Electric Fruit
Elena stood at the kitchen counter, knife hovering over the papaya. Its flesh was the color of a bruise that wouldn't heal, soft and yielding under her fingertips. She thought of Marcus—how he'd looked when he left this morning, grabbing his umbrella like he expected rain. She'd wanted to say something then, but the words had lodged in her throat like unchewed spinach.
They'd been married seventeen years. She knew his coffee order, his childhood fears, the way his left knee clicked when it rained. She didn't know if he still loved her, or if that question had become irrelevant, like asking why the sky was blue. Some things just were.

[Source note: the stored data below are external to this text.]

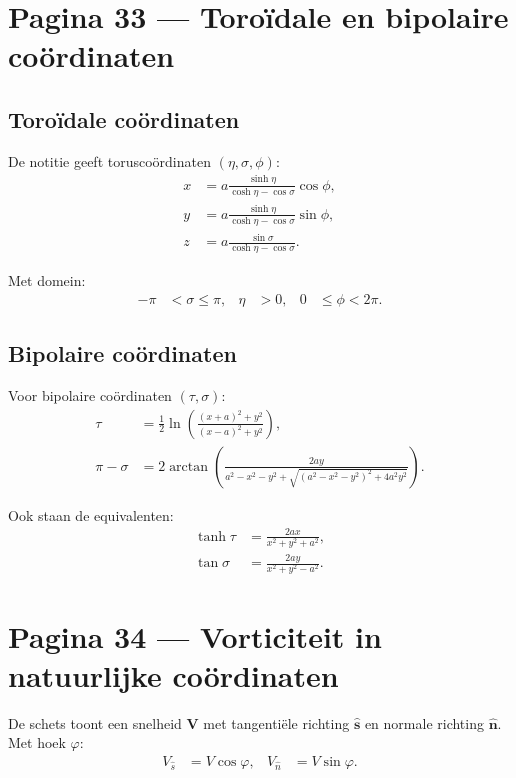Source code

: \documentclass[11pt]{article}
\newcommand{\vect}[1]{\mathbf{#1}}
\begin{document}
\section*{Pagina 33 --- Toroïdale en bipolaire coördinaten}

\subsection*{Toroïdale coördinaten}

De notitie geeft toruscoördinaten $\left(\eta,\sigma,\phi\right)$:
\begin{align*}
x
&=
a\frac{\sinh\eta}{\cosh\eta-\cos\sigma}\cos\phi,
\\
y
&=
a\frac{\sinh\eta}{\cosh\eta-\cos\sigma}\sin\phi,
\\
z
&=
a\frac{\sin\sigma}{\cosh\eta-\cos\sigma}.
\end{align*}

Met domein:
\begin{align*}
-\pi &< \sigma \leq \pi,
&
\eta &> 0,
&
0 &\leq \phi < 2\pi.
\end{align*}

\subsection*{Bipolaire coördinaten}

Voor bipolaire coördinaten $\left(\tau,\sigma\right)$:
\begin{align*}
\tau
&=
\frac{1}{2}
\ln
\left(
\frac{\left(x+a\right)^2+y^2}
     {\left(x-a\right)^2+y^2}
\right),
\\
\pi-\sigma
&=
2\arctan
\left(
\frac{2ay}
     {a^2-x^2-y^2+\sqrt{\left(a^2-x^2-y^2\right)^2+4a^2y^2}}
\right).
\end{align*}

Ook staan de equivalenten:
\begin{align*}
\tanh\tau
&=
\frac{2ax}{x^2+y^2+a^2},
\\
\tan\sigma
&=
\frac{2ay}{x^2+y^2-a^2}.
\end{align*}

\newpage

\section*{Pagina 34 --- Vorticiteit in natuurlijke coördinaten}

De schets toont een snelheid $\vect{V}$ met tangentiële richting $\hat{\vect{s}}$ en normale richting $\hat{\vect{n}}$. Met hoek $\varphi$:
\begin{align*}
V_{\hat{s}}
&=
V\cos\varphi,
&
V_{\hat{n}}
&=
V\sin\varphi.
\end{align*}
\end{document}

The papaya split open under her knife. Seeds spilled out, glossy and black, like someone's dark thoughts spilled on the counter. She scooped them out, thinking about last Tuesday, when Marcus had forgotten their anniversary dinner. He'd apologized with the same weary sincerity he used when he'd backed the car into the mailbox. Both accidents. Both forgivable. Both forgotten.
Outside, lightning fractured the sky. The kitchen lights flickered, and in that half-second of darkness, she saw it clearly: the life they'd built wasn't a tragedy or a triumph. It was just light refracted through a prism—beautiful in its moments, fragmented always.
She dropped the papaya into the blender with spinach and yogurt, pressed the button. The machine roared like something being born. She would make this smoothie. She would drink it. She would say nothing when Marcus came home late, smelling of rain and someone else's perfume. She would be the woman who didn't notice, the woman who made healthy choices, the woman who swallowed everything.
The lightning flashed again, closer this time. She counted the seconds—one, two, three—until thunder rattled the windows. Somewhere, in another life, she was the woman who threw the papaya against the wall. Who screamed. Who left. But this wasn't that life. This was the one where she poured the smoothie into a glass, sipping slowly, pretending it tasted like something she wanted to eat.